Features
How Solar Setup Calculator works
A guided three-question flow turns your appliances and your region into a sized panel, battery, and inverter system — with a cost and payback estimate at the end.
How the calculator works
The first time you open the app you answer three questions: Where you are, what Power you need, and how much Backup you want. From there the maths is a simple chain, in plain English:
- Your appliances give a daily kWh demand (watts × hours per day × days per week).
- Your region gives the peak sun-hours available there.
- Demand divided by sun-hours gives the panel wattage you need.
- Your chosen days of autonomy size the battery capacity.
- Your largest simultaneous load sizes the inverter.
No formulas to fill in and no spreadsheets — you adjust the inputs, the app keeps the chain in sync, and you can change any value later from the review screen.
Where: the region picker
You choose your location from a manual region picker. The app does not use GPS, does not request location permission, and does not track where you are. The region you pick maps to a built-in table of peak sun-hours.
If you want sharper numbers for your exact site, the optional NASA POWER refresh makes a single network call with just a latitude and longitude. No account, no email, and no device identifier is sent — and you can skip it entirely and stay fully offline.
Power: the appliances list
You build a list of the things you'll run — a fridge, lights, a laptop, a water pump — and for each one you set its wattage, how many hours a day it runs, and how many days a week. The app multiplies that out into a daily and weekly kWh figure.
It ships with a starter catalogue of common appliances so you're not staring at a blank screen, but every value is editable. Change a wattage, add your own device, or delete anything that doesn't apply.
Backup: days of autonomy
"Days of autonomy" is how long your battery bank should keep the system running with no meaningful sun — a stretch of heavily overcast days. More autonomy means a bigger, more expensive battery bank.

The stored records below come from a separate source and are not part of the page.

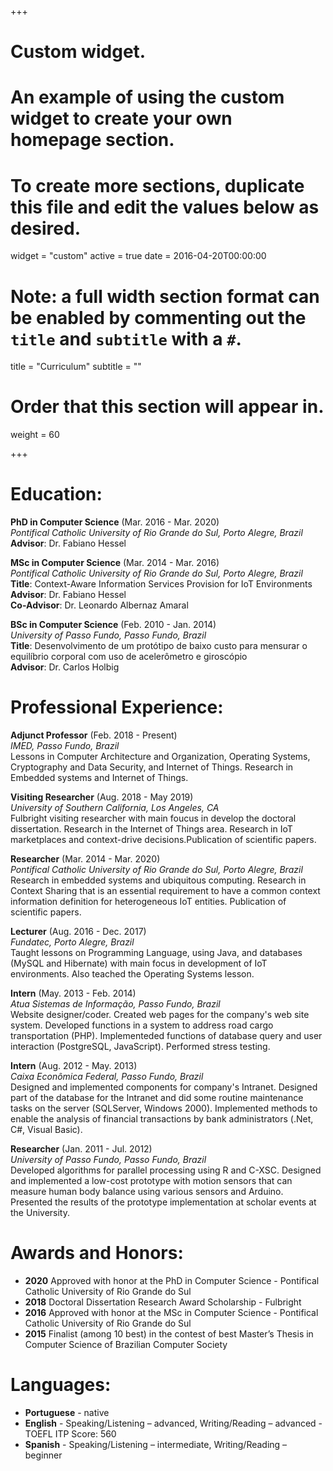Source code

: +++
# Custom widget.
# An example of using the custom widget to create your own homepage section.
# To create more sections, duplicate this file and edit the values below as desired.
widget = "custom"
active = true
date = 2016-04-20T00:00:00

# Note: a full width section format can be enabled by commenting out the `title` and `subtitle` with a `#`.
title = "Curriculum"
subtitle = ""

# Order that this section will appear in.
weight = 60

+++

<h1 id="education">Education:</h1>

<p><strong>PhD in Computer Science</strong> (Mar. 2016 - Mar. 2020) <br/>
<em>Pontifical Catholic University of Rio Grande do Sul, Porto Alegre, Brazil</em> <br/>
<strong>Advisor</strong>: Dr. Fabiano Hessel</p>

<p><strong>MSc in Computer Science</strong> (Mar. 2014 - Mar. 2016) <br/>
<em>Pontifical Catholic University of Rio Grande do Sul, Porto Alegre, Brazil</em> <br />
<strong>Title</strong>: Context-Aware Information Services Provision for IoT Environments <br/>
<strong>Advisor</strong>: Dr. Fabiano Hessel <br/>
<strong>Co-Advisor</strong>: Dr. Leonardo Albernaz Amaral</p>

<p><strong>BSc in Computer Science</strong> (Feb. 2010 - Jan. 2014) <br/>
<em>University of Passo Fundo, Passo Fundo, Brazil</em> <br/>
<strong>Title</strong>: Desenvolvimento de um protótipo de baixo custo para mensurar o equilíbrio corporal com uso de acelerômetro e giroscópio <br/>
<strong>Advisor</strong>: Dr. Carlos Holbig</p>

<h1 id="professional">Professional Experience:</h1>

<p><strong>Adjunct Professor</strong> (Feb. 2018 - Present) <br/>
<em>IMED, Passo Fundo, Brazil</em> <br/>
Lessons in Computer Architecture and Organization, Operating Systems, Cryptography and Data Security, and Internet of Things. Research in Embedded systems and Internet of Things.</p>

<p><strong>Visiting Researcher</strong> (Aug. 2018 - May 2019) <br/>
<em>University of Southern California, Los Angeles, CA</em> <br/>
Fulbright visiting researcher with main foucus in develop the doctoral dissertation. Research in the Internet of Things area. Research in IoT marketplaces and context-drive decisions.Publication of scientific papers.</p>

<p><strong>Researcher</strong> (Mar. 2014 - Mar. 2020) <br/>
<em>Pontifical Catholic University of Rio Grande do Sul, Porto Alegre, Brazil</em> <br />
Research in embedded systems and ubiquitous computing. Research in Context Sharing that is an essential requirement to have a common context information definition for heterogeneous IoT entities. Publication of scientific papers.</p>

<p><strong>Lecturer</strong> (Aug. 2016 - Dec. 2017) <br/>
<em>Fundatec, Porto Alegre, Brazil</em> <br/>
Taught lessons on Programming Language, using Java, and databases (MySQL and Hibernate) with main focus in development of IoT environments. Also teached the Operating Systems lesson.</p>

<p><strong>Intern</strong> (May. 2013 - Feb. 2014) <br/>
<em>Atua Sistemas de Informação, Passo Fundo, Brazil</em> <br/>
Website designer/coder. Created web pages for the company's web site system. Developed functions in a system to address road cargo transportation (PHP). Implementeded functions of database query and user interaction (PostgreSQL, JavaScript). Performed stress testing.</p>

<p><strong>Intern</strong> (Aug. 2012 - May. 2013) <br/>
<em>Caixa Econômica Federal, Passo Fundo, Brazil</em> <br/>
Designed and implemented components for company's Intranet. Designed part of the database for the Intranet and did some routine maintenance tasks on the server (SQLServer, Windows 2000). Implemented methods to enable the analysis of financial transactions by bank administrators (.Net, C#, Visual Basic).</p>

<p><strong>Researcher</strong> (Jan. 2011 - Jul. 2012) <br/>
<em>University of Passo Fundo, Passo Fundo, Brazil</em> <br/>
Developed algorithms for parallel processing using R and C-XSC. Designed and implemented a low-cost prototype with motion sensors that can measure human body balance using various sensors and Arduino. Presented the results of the prototype implementation at scholar events at the University. </p>

<h1 id="awards">Awards and Honors:</h1>

<ul>
<li><strong>2020</strong> Approved with honor at the PhD in Computer Science - Pontifical Catholic University of Rio Grande do Sul</li>
<li><strong>2018</strong> Doctoral Dissertation Research Award Scholarship - Fulbright</li>
<li><strong>2016</strong> Approved with honor at the MSc in Computer Science - Pontifical Catholic University of Rio Grande do Sul</li>
<li><strong>2015</strong> Finalist (among 10 best) in the contest of best Master&rsquo;s Thesis in Computer Science of Brazilian Computer Society</li>
</ul>

<h1 id="languages">Languages:</h1>

<ul>
<li><strong>Portuguese</strong> - native</li>
<li><strong>English</strong> - Speaking/Listening – advanced, Writing/Reading – advanced - TOEFL ITP Score: 560</li>
<li><strong>Spanish</strong> - Speaking/Listening – intermediate, Writing/Reading – beginner</li>
</ul>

The default is 0 days, because most setups size the battery for a normal day–night cycle and don't need a multi-day cushion. If your site is consistently cloudy, or losing power is not an option, dial it up and watch the battery size and cost respond.
The results screen
Once the three questions are answered the app produces a sized system:
- Panel watts and count — total array size and how many panels at your chosen wattage.
- Battery capacity in kWh for your days of autonomy.
- Inverter sizing in VA for your peak simultaneous load.
- Daily energy demand — the kWh your appliances draw.
- System cost estimate in your chosen currency.
- Payback period versus your entered grid kWh price.
Every input remains editable from the review screen, so you can try a bigger battery or a different panel wattage and see the cost and payback move immediately.
Pro features
The app is free to use. A one-time $6.99 lifetime in-app purchase unlocks Pro — no subscription, no recurring charge.
PDF export
Export any setup as a clean one-page PDF you can hand to an installer, attach to a quote request, or print for your project binder. It captures the full sized system, your appliance list, and the cost and payback summary.
Side-by-side comparison
Put two saved setups next to each other and see exactly how a change — more panels, a bigger battery, a different region — moves the cost and the payback period. It turns "what if" into a decision you can see.